* [WHAT TO WORK ON]: Every line containing the string "texttt" is to be copied from the records.

* [EXCERPTED RECORDS]:
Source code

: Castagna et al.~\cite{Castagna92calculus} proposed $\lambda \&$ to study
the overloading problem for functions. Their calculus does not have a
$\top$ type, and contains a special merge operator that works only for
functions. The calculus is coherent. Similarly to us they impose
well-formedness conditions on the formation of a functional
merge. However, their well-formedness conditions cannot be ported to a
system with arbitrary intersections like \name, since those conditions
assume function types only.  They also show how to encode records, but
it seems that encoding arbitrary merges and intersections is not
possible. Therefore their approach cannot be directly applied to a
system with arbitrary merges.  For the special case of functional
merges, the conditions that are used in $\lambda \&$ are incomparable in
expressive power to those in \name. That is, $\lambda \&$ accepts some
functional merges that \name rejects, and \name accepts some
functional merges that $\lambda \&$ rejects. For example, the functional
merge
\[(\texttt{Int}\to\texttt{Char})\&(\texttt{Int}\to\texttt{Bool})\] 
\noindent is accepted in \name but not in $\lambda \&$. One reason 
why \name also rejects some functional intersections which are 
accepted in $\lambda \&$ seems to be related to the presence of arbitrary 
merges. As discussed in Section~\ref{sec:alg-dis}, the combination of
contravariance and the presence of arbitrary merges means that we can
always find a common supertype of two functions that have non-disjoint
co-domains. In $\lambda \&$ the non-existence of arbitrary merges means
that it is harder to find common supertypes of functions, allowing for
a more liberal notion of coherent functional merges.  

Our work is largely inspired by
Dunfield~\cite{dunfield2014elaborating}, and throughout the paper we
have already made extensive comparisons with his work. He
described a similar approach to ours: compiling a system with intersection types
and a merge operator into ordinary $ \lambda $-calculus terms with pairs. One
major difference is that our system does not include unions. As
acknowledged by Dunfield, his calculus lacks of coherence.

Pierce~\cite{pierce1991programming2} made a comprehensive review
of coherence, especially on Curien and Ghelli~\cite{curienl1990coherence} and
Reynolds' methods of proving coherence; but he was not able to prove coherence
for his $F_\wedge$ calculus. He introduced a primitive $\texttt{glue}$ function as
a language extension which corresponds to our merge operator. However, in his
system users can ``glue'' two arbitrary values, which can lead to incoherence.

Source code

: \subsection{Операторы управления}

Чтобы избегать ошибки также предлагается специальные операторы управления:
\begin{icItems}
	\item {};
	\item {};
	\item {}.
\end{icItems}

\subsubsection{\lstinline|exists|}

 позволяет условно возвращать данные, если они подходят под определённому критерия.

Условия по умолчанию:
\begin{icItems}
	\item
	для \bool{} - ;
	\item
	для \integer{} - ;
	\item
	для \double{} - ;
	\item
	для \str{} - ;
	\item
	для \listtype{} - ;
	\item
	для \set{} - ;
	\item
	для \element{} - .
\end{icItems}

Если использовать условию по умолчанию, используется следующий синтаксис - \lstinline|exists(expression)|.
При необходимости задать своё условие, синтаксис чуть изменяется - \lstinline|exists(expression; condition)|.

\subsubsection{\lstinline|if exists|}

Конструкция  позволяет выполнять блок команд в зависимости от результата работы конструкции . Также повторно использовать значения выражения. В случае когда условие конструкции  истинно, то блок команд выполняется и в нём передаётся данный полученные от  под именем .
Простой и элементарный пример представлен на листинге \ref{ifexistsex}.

* [RESPONSE TO THE TASK]:
\[(\texttt{Int}\to\texttt{Char})\&(\texttt{Int}\to\texttt{Bool})\] 
for his $F_\wedge$ calculus. He introduced a primitive $\texttt{glue}$ function as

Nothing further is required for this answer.